Just as she throws out the word "Nazi" without basis, so do you with "pedophile". The Church may be at fault for wrongly handling the problem, but a pedophile commits a specific & horrible act. As Sheridan diminishes the term Nazi, so do you with pedophile. You have been a good masscops poster so far, why this derailment?

Sent from my ADR6300


----------



## Somebody's Dad (Sep 26, 2011)

MSP75 said:


> Just as she throws out the word "Nazi" without basis, so do you with "pedophile". The Church may be at fault for wrongly handling the problem, but a pedophile commits a specific & horrible act. As Sheridan diminishes the term Nazi, so do you with pedophile. You have been a good masscops poster so far, why this derailment?


Well, another good point MSP. I have a strong personal distaste for the Catholic Church, with a personal history to support it. That sometimes derails common sense, as it did here.
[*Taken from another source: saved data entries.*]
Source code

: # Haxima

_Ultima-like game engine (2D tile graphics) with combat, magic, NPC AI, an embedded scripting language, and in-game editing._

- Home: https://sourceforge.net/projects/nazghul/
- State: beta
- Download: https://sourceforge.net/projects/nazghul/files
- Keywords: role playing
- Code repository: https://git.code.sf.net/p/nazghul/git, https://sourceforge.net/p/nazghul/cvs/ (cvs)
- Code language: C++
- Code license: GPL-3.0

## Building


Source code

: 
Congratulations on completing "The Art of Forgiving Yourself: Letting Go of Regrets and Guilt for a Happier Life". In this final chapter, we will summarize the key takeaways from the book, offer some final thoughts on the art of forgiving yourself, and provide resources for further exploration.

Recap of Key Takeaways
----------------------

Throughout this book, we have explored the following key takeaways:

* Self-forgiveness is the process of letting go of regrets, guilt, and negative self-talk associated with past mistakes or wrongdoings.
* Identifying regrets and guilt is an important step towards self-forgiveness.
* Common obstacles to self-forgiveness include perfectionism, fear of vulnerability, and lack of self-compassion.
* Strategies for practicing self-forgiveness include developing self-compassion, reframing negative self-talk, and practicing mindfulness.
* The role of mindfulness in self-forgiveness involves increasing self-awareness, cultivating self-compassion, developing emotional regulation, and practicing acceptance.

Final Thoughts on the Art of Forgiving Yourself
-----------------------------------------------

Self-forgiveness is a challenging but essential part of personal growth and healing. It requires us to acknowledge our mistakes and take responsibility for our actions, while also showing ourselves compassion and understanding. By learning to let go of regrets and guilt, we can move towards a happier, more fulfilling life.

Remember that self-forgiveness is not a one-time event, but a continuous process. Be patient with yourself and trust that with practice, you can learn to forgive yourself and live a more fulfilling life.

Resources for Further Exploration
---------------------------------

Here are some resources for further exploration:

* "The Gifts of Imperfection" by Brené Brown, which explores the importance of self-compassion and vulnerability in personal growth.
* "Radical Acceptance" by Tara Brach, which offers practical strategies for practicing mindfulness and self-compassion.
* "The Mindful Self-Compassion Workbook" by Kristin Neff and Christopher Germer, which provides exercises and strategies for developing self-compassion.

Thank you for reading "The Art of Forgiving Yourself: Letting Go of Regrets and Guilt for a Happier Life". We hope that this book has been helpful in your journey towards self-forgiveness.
The Church hierarchy (including the Pope), imho, enables pedophiles. But you're right that it's falsely accusatory to call the Pope one himself. My bad.


----------



## Somebody's Dad (Sep 26, 2011)

Can't edit my old posts so just wanted to say to all, sorry if I was out of line here. I was typing before thinking and didn't intend to offend anyone.


----------



## justanotherparatrooper (Aug 27, 2006)

Cunt


----------